In the last few years we were at least buoyed by growing global recognition that structural adjustment was a failure, that austerity has not worked, that privatization, corporatization, and the deregulation of financial markers has led to vast increases in global inequality. The “End of History” was actually only the “Beginning of Insanity.”

All seem to agree, except South Africa’s mainstream economic commentariat who are joined only by the most outwardly reactionary global figures whose support for the rich has now lost all veils of pretense. Ben made it a priority to voice this in public as regularly as he could through various op-eds he wrote, radio interviews, and television broadcasts. The staff at IFAA were tasked with carrying out this work and challenging mainstream economic thinking in South Africa to move with the times while also acknowledging the deep dysfunction that has beset state institutions after years of plunder in the name of “black empowerment.”

In his final year, Ben felt it necessary to communicate directly to the country’s highest office, such was his sense of the urgency of the situation. With a group of comrades, he penned several letters to President Cyril Ramaphosa demanding government abandon its orthodox positions. He arranged several seminars with progressive economists to map an alternative path for South Africa’s economic renewal, trying to inject confidence and coherence to a growing community that has been nonetheless marginal in actual policy decision making. He was frustrated with the release of Finance Minister Tito Mboweni’s latest budget speech, which seemed to reaffirm government’s commitment to fiscal “discipline.”

But Ben would not give up. Another letter came and this time to ordinary MPs. If the presidency wouldn’t listen, perhaps those on the benches would carry on the fight as he did from their position years ago. He wrote: “Wide ranging budget cuts will do much damage to the economy as it will reduce aggregate demand for goods and services which is what the economy sorely needs.” The Treasury “…has based their policies on austerity an approach that has been severely criticized internationally even by members of the IMF.” His message to MPs was clear: reject austerity! We hope that his efforts to fight this will not be in vein.

Ben’s ethic of openness and debate

We did not always agree with Ben on all issues of politics or economics. Office debates were lively and robust, yet always enlightening. Ben’s life was immersed in the debates of the liberation movement and his outlook was fundamentally shaped by that. As leftists who grew up in a democratic South Africa and outside of party structures, Ben’s political formation was largely foreign to us.
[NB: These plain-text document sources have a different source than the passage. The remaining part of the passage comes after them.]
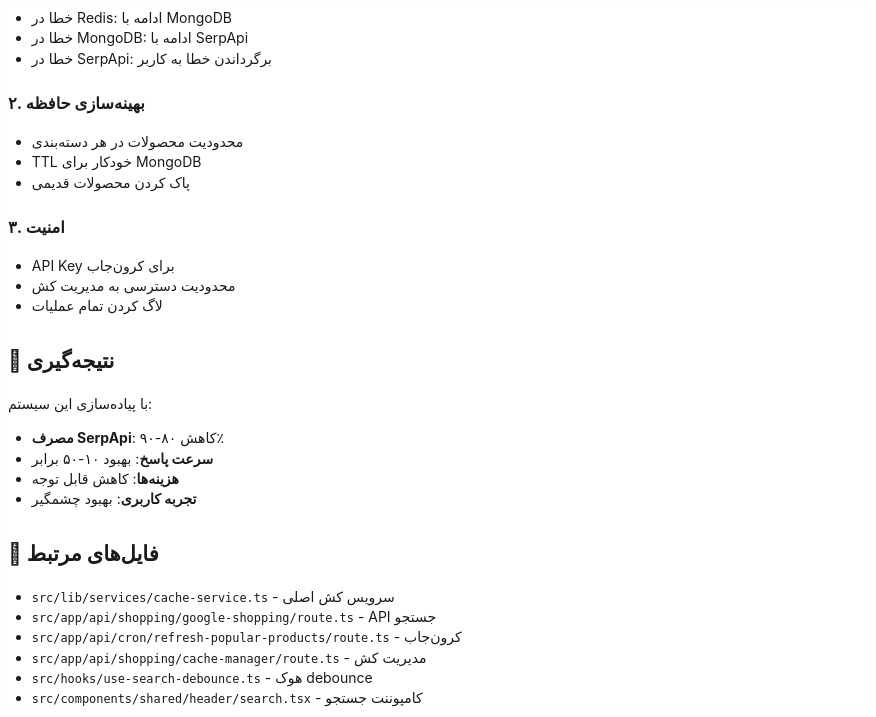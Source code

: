 - خطا در Redis: ادامه با MongoDB
- خطا در MongoDB: ادامه با SerpApi
- خطا در SerpApi: برگرداندن خطا به کاربر

### ۲. بهینه‌سازی حافظه

- محدودیت محصولات در هر دسته‌بندی
- TTL خودکار برای MongoDB
- پاک کردن محصولات قدیمی

### ۳. امنیت

- API Key برای کرون‌جاب
- محدودیت دسترسی به مدیریت کش
- لاگ کردن تمام عملیات

## 🎉 نتیجه‌گیری

با پیاده‌سازی این سیستم:

- **مصرف SerpApi**: کاهش ۸۰-۹۰٪
- **سرعت پاسخ**: بهبود ۱۰-۵۰ برابر
- **هزینه‌ها**: کاهش قابل توجه
- **تجربه کاربری**: بهبود چشمگیر

## 🔗 فایل‌های مرتبط

- `src/lib/services/cache-service.ts` - سرویس کش اصلی
- `src/app/api/shopping/google-shopping/route.ts` - API جستجو
- `src/app/api/cron/refresh-popular-products/route.ts` - کرون‌جاب
- `src/app/api/shopping/cache-manager/route.ts` - مدیریت کش
- `src/hooks/use-search-debounce.ts` - هوک debounce
- `src/components/shared/header/search.tsx` - کامپوننت جستجو
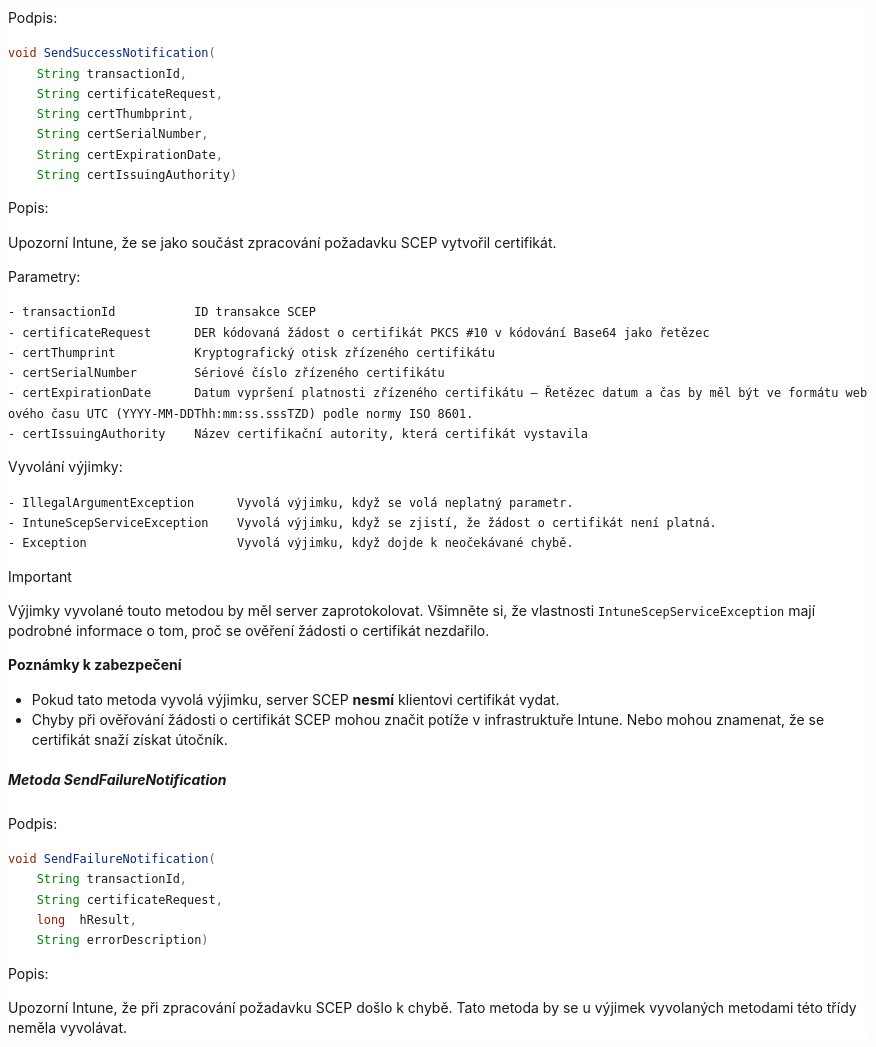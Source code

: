 Podpis:

```java
void SendSuccessNotification(
    String transactionId,
    String certificateRequest,
    String certThumbprint,
    String certSerialNumber,
    String certExpirationDate,
    String certIssuingAuthority)
```

Popis:

Upozorní Intune, že se jako součást zpracování požadavku SCEP vytvořil certifikát.

Parametry:

    - transactionId           ID transakce SCEP
    - certificateRequest      DER kódovaná žádost o certifikát PKCS #10 v kódování Base64 jako řetězec
    - certThumprint           Kryptografický otisk zřízeného certifikátu
    - certSerialNumber        Sériové číslo zřízeného certifikátu
    - certExpirationDate      Datum vypršení platnosti zřízeného certifikátu – Řetězec datum a čas by měl být ve formátu webového času UTC (YYYY-MM-DDThh:mm:ss.sssTZD) podle normy ISO 8601.
    - certIssuingAuthority    Název certifikační autority, která certifikát vystavila

Vyvolání výjimky:

    - IllegalArgumentException      Vyvolá výjimku, když se volá neplatný parametr.
    - IntuneScepServiceException    Vyvolá výjimku, když se zjistí, že žádost o certifikát není platná.
    - Exception                     Vyvolá výjimku, když dojde k neočekávané chybě.

> [!IMPORTANT]
> Výjimky vyvolané touto metodou by měl server zaprotokolovat. Všimněte si, že vlastnosti `IntuneScepServiceException` mají podrobné informace o tom, proč se ověření žádosti o certifikát nezdařilo.

**Poznámky k zabezpečení**

  - Pokud tato metoda vyvolá výjimku, server SCEP **nesmí** klientovi certifikát vydat.
  - Chyby při ověřování žádosti o certifikát SCEP mohou značit potíže v infrastruktuře Intune. Nebo mohou znamenat, že se certifikát snaží získat útočník.

##### <a name="sendfailurenotification-method"></a>Metoda SendFailureNotification

Podpis:

```java
void SendFailureNotification(
    String transactionId,
    String certificateRequest,
    long  hResult,
    String errorDescription)
```

Popis:

Upozorní Intune, že při zpracování požadavku SCEP došlo k chybě. Tato metoda by se u výjimek vyvolaných metodami této třídy neměla vyvolávat.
But Ben’s commitment never circumscribed the scope of his conversation and the breadth and depth of his knowledge. He forced us to take seriously the intellectual traditions that shaped the broader South African and international left, while instilling in us an ethic of openness and debate. Ben had never wavered on this principle which had led him into much trouble historically within the South African Communist Party and structures of the ruling ANC, a history which seemed to fill him with pride. This was the ethos of New Agenda, which published from a variety of political orientations making up the broader liberation struggle and movement.

Ben was insistent that his staff read widely; our desks are littered with article clippings that he would diligently cut out and bring to the office, always with the added note that we should be reading more newspapers. He challenged us—sometimes quite forcefully—to say what we mean and to avoid equivocation. His pet peeve was when someone would begin to explain their research agenda with the phrase, “I’m looking at …” “What does ‘looking at’ mean?” he would quip with irritation. His insistence that research had purpose, clarity and was grounded in the real problems of the world is undoubtedly something to which more modern academics should aspire.

The country will surely miss his astute commentary and fearless voice. Ben’s legacy will live on with those continuing to fight for the politicization and conscientization of the youth, the realization of substantive non-racialism and economic equality in our country. We are proud to have been comrades in that struggle during our time under his leadership at the Institute for African Alternatives.